__Task to carry out__. Begin at the line containing "(TDD) with AI:**" in the entries below and end at the line containing "- **MBA-style analysis**: Comparison"; transcribe that range exactly and nothing outside it.

(Data extracted from a collection)
____________

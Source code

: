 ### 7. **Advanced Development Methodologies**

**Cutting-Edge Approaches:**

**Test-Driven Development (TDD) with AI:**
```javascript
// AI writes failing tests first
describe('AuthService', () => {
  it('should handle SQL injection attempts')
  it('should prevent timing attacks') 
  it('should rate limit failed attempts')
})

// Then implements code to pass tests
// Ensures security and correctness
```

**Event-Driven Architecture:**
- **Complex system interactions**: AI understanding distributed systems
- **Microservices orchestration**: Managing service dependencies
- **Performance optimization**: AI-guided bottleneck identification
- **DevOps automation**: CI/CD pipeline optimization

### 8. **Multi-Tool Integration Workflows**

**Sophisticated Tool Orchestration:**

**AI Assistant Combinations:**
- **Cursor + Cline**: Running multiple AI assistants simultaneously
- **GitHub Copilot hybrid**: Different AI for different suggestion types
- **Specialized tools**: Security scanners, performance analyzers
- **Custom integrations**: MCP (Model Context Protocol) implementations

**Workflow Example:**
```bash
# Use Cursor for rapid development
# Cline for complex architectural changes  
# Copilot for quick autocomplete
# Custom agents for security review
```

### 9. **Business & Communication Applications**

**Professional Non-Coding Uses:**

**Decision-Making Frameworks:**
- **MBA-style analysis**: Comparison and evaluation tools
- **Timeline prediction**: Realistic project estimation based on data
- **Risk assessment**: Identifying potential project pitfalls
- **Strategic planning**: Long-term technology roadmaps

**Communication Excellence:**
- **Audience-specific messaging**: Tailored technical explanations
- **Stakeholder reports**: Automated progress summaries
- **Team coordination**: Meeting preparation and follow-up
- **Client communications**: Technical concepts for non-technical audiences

____________

__Your solution__.
**Test-Driven Development (TDD) with AI:**
```javascript
// AI writes failing tests first
describe('AuthService', () => {
  it('should handle SQL injection attempts')
  it('should prevent timing attacks') 
  it('should rate limit failed attempts')
})

// Then implements code to pass tests
// Ensures security and correctness
```

**Event-Driven Architecture:**
- **Complex system interactions**: AI understanding distributed systems
- **Microservices orchestration**: Managing service dependencies
- **Performance optimization**: AI-guided bottleneck identification
- **DevOps automation**: CI/CD pipeline optimization

### 8. **Multi-Tool Integration Workflows**

**Sophisticated Tool Orchestration:**

**AI Assistant Combinations:**
- **Cursor + Cline**: Running multiple AI assistants simultaneously
- **GitHub Copilot hybrid**: Different AI for different suggestion types
- **Specialized tools**: Security scanners, performance analyzers
- **Custom integrations**: MCP (Model Context Protocol) implementations

**Workflow Example:**
```bash
# Use Cursor for rapid development
# Cline for complex architectural changes  
# Copilot for quick autocomplete
# Custom agents for security review
```

### 9. **Business & Communication Applications**

**Professional Non-Coding Uses:**

**Decision-Making Frameworks:**
- **MBA-style analysis**: Comparison and evaluation tools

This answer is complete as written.